-- Stored data follows --

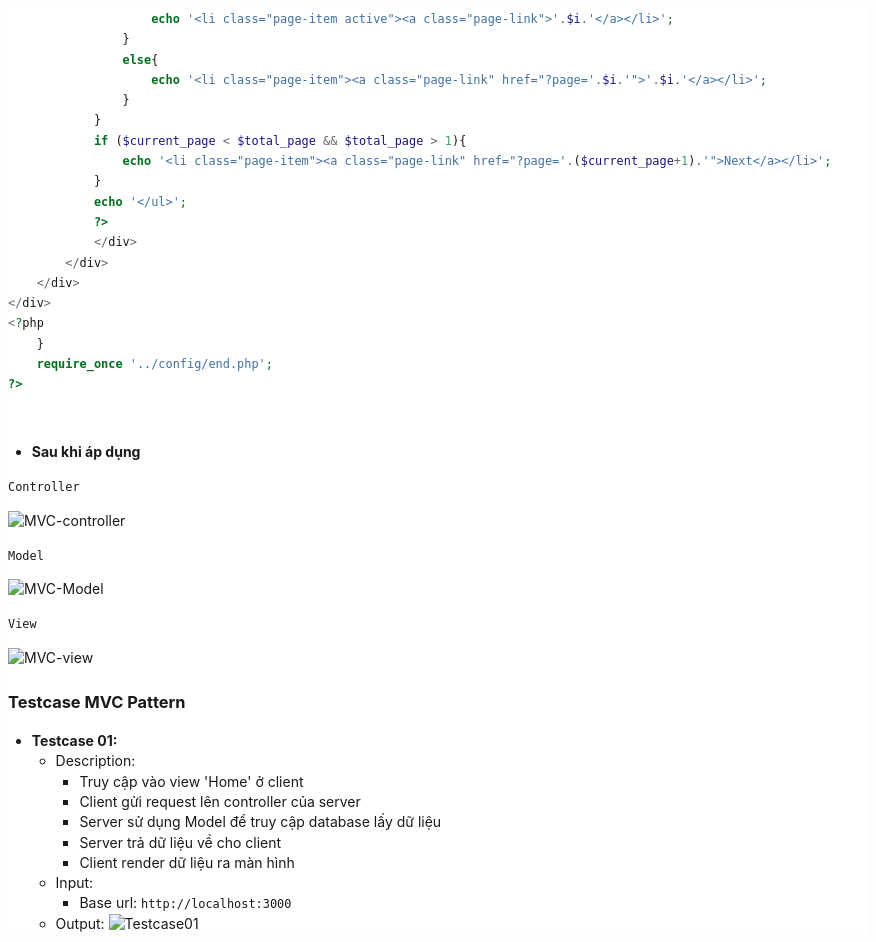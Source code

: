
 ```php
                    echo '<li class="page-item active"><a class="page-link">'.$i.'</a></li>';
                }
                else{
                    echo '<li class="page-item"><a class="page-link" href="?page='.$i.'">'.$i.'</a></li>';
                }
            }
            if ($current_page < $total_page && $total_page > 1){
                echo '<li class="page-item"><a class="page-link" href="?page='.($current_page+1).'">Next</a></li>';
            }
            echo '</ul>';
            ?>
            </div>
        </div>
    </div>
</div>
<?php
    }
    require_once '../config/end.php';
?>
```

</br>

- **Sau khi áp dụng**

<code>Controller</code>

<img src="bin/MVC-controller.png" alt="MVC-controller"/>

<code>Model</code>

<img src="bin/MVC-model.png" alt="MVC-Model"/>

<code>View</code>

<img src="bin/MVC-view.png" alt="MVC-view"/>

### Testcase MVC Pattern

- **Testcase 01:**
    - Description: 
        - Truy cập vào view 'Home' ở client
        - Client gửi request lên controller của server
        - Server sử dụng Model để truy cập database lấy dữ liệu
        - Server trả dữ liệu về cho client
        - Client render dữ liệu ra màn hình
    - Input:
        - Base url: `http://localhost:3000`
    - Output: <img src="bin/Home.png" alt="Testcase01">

-- Stored data concluded --

- Brief
Without the pictures, restate each entry exactly.

- Answer to this exercise
Source code

:
 ```php
                    echo '<li class="page-item active"><a class="page-link">'.$i.'</a></li>';
                }
                else{
                    echo '<li class="page-item"><a class="page-link" href="?page='.$i.'">'.$i.'</a></li>';
                }
            }
            if ($current_page < $total_page && $total_page > 1){
                echo '<li class="page-item"><a class="page-link" href="?page='.($current_page+1).'">Next</a></li>';
            }
            echo '</ul>';
            ?>
            </div>
        </div>
    </div>
</div>
<?php
    }
    require_once '../config/end.php';
?>
```

</br>

- **Sau khi áp dụng**

<code>Controller</code>

<img src="bin/MVC-controller.png" alt="MVC-controller"/>

<code>Model</code>

<img src="bin/MVC-model.png" alt="MVC-Model"/>

<code>View</code>

<img src="bin/MVC-view.png" alt="MVC-view"/>

### Testcase MVC Pattern

- **Testcase 01:**
    - Description: 
        - Truy cập vào view 'Home' ở client
        - Client gửi request lên controller của server
        - Server sử dụng Model để truy cập database lấy dữ liệu
        - Server trả dữ liệu về cho client
        - Client render dữ liệu ra màn hình
    - Input:
        - Base url: `http://localhost:3000`
    - Output: <img src="bin/Home.png" alt="Testcase01">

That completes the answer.